(Stored items)
════════════════════

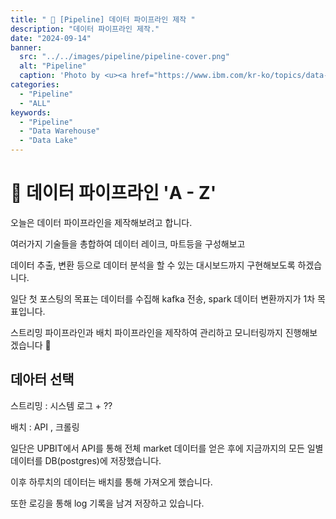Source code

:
 ```yaml
---
title: " 🌟 [Pipeline] 데이터 파이프라인 제작 "
description: "데이터 파이프라인 제작."
date: "2024-09-14"
banner:
  src: "../../images/pipeline/pipeline-cover.png"
  alt: "Pipeline"
  caption: 'Photo by <u><a href="https://www.ibm.com/kr-ko/topics/data-pipeline">About Pipeline</a></u>'
categories:
  - "Pipeline"
  - "ALL"
keywords:
  - "Pipeline"
  - "Data Warehouse"
  - "Data Lake"
---
```

# 💬 데이터 파이프라인 'A - Z' 

오늘은 데이터 파이프라인을 제작해보려고 합니다.

여러가지 기술들을 총합하여 데이터 레이크, 마트등을 구성해보고 

데이터 추출, 변환 등으로 데이터 분석을 할 수 있는 대시보드까지 구현해보도록 하겠습니다.

일단 첫 포스팅의 목표는 데이터를 수집해 kafka 전송, spark 데이터 변환까지가 1차 목표입니다.

스트리밍 파이프라인과 배치 파이프라인을 제작하여 관리하고 모니터링까지 진행해보겠습니다 🫡

## 데아터 선택



스트리밍 : 시스템 로그 + ?? 

배치 : API , 크롤링

일단은 UPBIT에서 API를 통해 전체 market 데이터를 얻은 후에 지금까지의 모든 일별 데이터를 DB(postgres)에 저장했습니다.

이후 하루치의 데이터는 배치를 통해 가져오게 했습니다.

또한 로깅을 통해 log 기록을 남겨 저장하고 있습니다.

════════════════════

WORK INSTRUCTIONS: Check each line of the data for "데이터를". Copy the lines where it turns up.

THE COMPLETED TASK:
일단 첫 포스팅의 목표는 데이터를 수집해 kafka 전송, spark 데이터 변환까지가 1차 목표입니다.
일단은 UPBIT에서 API를 통해 전체 market 데이터를 얻은 후에 지금까지의 모든 일별 데이터를 DB(postgres)에 저장했습니다.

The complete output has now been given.